» Directions for this task
Whenever the string "github" appears in a line below, please copy the line out.

Source records: Begin

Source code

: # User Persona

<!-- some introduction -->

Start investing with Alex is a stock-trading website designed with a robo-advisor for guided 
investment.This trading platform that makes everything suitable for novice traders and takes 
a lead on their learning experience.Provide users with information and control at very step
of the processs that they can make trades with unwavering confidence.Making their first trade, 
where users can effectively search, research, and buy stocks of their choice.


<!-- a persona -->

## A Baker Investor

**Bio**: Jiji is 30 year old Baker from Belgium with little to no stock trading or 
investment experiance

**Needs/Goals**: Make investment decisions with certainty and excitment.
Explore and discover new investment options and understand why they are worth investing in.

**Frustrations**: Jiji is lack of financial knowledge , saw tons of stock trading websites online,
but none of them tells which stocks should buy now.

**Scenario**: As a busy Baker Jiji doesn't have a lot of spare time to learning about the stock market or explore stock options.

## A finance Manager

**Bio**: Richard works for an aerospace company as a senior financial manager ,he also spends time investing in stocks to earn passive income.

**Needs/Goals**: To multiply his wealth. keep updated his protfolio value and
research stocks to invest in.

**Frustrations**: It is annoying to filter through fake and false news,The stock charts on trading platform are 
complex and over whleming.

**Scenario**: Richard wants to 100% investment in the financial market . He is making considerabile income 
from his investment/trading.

Source records: End
Source records: Begin

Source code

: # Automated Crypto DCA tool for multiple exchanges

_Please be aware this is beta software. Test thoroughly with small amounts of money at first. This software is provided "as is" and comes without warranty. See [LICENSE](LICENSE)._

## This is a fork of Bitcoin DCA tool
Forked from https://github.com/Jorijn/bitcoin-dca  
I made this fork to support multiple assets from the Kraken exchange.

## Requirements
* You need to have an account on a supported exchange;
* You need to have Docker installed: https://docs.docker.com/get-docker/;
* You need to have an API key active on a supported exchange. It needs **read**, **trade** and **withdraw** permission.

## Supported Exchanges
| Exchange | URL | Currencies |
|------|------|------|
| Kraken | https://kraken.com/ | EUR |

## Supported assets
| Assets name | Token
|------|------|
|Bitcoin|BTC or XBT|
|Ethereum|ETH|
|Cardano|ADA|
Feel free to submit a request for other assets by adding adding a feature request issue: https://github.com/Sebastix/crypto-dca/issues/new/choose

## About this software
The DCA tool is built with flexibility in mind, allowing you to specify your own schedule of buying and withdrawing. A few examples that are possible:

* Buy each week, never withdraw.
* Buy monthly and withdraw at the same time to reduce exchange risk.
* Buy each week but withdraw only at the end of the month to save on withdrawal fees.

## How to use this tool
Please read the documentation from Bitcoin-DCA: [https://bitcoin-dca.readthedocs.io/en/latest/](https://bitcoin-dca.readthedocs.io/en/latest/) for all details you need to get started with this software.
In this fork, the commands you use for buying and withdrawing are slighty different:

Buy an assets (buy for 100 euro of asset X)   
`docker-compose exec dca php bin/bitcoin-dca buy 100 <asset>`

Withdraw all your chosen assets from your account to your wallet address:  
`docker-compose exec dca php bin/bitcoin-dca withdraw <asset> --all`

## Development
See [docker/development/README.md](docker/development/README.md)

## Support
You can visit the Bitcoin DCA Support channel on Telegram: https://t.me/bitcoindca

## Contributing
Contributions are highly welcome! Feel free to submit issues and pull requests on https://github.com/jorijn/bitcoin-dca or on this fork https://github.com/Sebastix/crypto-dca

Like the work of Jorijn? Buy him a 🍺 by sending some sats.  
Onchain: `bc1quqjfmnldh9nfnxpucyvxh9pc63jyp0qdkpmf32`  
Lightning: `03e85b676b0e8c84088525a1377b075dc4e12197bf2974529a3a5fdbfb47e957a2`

Source records: End

» Reply
Forked from https://github.com/Jorijn/bitcoin-dca  
Feel free to submit a request for other assets by adding adding a feature request issue: https://github.com/Sebastix/crypto-dca/issues/new/choose
Contributions are highly welcome! Feel free to submit issues and pull requests on https://github.com/jorijn/bitcoin-dca or on this fork https://github.com/Sebastix/crypto-dca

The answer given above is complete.